My body stiffened up and I raced towards the tennis courts. Trees past me, benches, street lamps. The only comforting thing about the whole scene was the moon in the full. My lungs moved at rapid speed, keeping me alive with life giving oxygen and whatever else was in the air. My fists were clenched so hard, eyes were opening and closing, not wanting to see the truth of anything.
I followed the metallic scent to the tennis courts. It was horrible, the smell was everywhere, washing over me in all its unfathomable glory. My throat tensed up as I pushed open the metal doors of the tennis courts, my feet walking over the green paint on the ground. The white lines were stained a crimson red, and the smell only got worse as I pushed forward.
This isn't happening…this can't be happening.
My night vision was in full bloom, but I wished it wasn't. I never wanted to see anything like it, never wanted to be a part of someone's sick and twisted game. I knew if I pushed forward, I knew if I were to continue, I would be the one held responsible. My body wouldn't let me walk forward, but I needed to. Just a couple of steps would've done the trick, but all I could do was stare at the mess of an animal before me.
My hands trembled, anxiety surrounded me like a dense forest. I could walk one direction and I wouldn't be out, I could run for as long as I wanted, but I would never escape. I was back against a wall, tripping over breakdowns and mental gymnastics to get myself out of this situation. But there was nothing I could do, there wasn't anything I could say. The news headliners would tell the world everything they needed to know, whether it was true or fake didn't matter to them.
A bunny rabbit, white and pure, was laid on the ground. Her fur was colored red, a hand over her side. Her breathing was shallow, quiet and almost nonexistent. I walked closer, my nocturnal eyes scanning over her entire body. She had a large piece missing out of her side, blood rushed out onto the ground beneath her. Her grey shirt was red, everything about her was red. My teeth gritted as my mind put the pieces together.
"Hey," I said as I knelt beside her, using the most comforting voice I could. I knew she didn't have enough time, but what could I do? Her tiny eyes locked onto mine, and a sad smile which crushed my heart, came across her face. I moved my hand over to her side and she winced in pain, her eyes shooting up into the sky. Her body was barely keeping itself alive.
Who did this to you?
I needed to be calm, panicking wasn't going to work. I needed to be the animal I always was. A wolf who faked his happiness, a wolf who was calm. I pushed the feelings down as far as they could go, wanting to feel numb. I pushed them so far, so down deep, that eventually, after all the pain, they were gone. I could only take so much, until I had enough. But they were gone now, and my brain was thinking clearly.

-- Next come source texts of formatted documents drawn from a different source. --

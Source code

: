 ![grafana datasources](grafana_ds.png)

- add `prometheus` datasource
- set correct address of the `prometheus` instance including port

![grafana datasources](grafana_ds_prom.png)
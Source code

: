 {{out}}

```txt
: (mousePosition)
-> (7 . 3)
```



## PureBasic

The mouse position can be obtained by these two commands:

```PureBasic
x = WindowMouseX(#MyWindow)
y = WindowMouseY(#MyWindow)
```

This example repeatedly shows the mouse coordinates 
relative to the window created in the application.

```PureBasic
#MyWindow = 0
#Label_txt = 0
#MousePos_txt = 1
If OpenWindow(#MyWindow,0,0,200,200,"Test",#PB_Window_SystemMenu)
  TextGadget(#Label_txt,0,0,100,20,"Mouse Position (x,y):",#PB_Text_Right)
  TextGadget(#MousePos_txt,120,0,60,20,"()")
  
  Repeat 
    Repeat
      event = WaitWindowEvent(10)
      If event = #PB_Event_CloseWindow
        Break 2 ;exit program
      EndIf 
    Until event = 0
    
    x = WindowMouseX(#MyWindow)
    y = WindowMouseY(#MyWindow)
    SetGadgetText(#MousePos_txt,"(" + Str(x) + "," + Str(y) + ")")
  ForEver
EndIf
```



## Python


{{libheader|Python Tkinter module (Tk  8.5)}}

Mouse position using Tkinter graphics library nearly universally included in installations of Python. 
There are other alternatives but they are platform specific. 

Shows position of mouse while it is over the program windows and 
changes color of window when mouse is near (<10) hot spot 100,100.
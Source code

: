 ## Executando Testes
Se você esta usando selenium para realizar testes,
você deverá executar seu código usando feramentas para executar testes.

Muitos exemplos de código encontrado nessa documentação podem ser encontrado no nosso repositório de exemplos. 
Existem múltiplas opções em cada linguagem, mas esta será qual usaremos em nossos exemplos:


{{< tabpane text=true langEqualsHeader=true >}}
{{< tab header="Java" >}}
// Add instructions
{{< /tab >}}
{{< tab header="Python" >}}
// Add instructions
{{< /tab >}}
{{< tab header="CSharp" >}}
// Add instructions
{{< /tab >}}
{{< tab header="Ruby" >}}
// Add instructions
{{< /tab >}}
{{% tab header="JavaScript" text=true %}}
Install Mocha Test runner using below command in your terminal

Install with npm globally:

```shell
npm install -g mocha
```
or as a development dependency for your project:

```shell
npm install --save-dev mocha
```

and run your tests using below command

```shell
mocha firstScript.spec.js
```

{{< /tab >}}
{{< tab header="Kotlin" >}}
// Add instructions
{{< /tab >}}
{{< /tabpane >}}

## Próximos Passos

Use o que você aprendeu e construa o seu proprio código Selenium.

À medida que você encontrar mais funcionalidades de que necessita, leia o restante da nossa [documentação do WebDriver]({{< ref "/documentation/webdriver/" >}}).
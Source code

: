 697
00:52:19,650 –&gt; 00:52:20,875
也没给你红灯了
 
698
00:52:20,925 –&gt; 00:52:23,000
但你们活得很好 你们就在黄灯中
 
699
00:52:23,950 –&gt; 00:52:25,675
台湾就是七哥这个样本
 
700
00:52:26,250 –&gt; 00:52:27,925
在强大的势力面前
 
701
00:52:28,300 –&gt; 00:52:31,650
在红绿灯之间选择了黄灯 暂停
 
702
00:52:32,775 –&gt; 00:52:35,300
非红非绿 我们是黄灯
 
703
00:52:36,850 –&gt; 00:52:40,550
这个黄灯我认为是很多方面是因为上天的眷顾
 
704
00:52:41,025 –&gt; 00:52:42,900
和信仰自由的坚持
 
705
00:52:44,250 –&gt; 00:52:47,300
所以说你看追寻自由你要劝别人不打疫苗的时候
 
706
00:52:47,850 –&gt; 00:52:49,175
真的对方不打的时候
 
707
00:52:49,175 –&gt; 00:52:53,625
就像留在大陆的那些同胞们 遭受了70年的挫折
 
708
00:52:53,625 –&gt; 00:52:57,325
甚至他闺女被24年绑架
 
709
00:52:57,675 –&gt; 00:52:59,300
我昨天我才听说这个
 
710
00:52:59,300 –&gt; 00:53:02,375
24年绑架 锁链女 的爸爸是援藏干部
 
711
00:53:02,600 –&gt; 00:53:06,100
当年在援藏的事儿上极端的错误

The date with Steven was gone, the happiness with Jordan was gone. I felt nothing, and nothing felt good.
I tore off my shirt, wind rushing through my fur, and wrapped it around the rabbit. I needed to slow the bleeding as much as I could. My large hands came around her and picked her up, she didn't seem to care at all. Her eyes were glossy. There wasn't much time.
She was cradled in my arms, breathing slowly. I swallowed again, took a deep breath, then ran. It was a scene which would've made any bystander suspicious. A wolf with a bloody rabbit, cradled in his arms.
My legs burned as I ran through the school, making sure to keep my steps light and gentle as to not rock the rabbit. I avoided every single possible thing I could, taking back routes to not run into school officials, using hallways nobody used to hopefully not be seen on cameras. Did it even matter though? Everyone was going to see once I burst through the infirmary doors.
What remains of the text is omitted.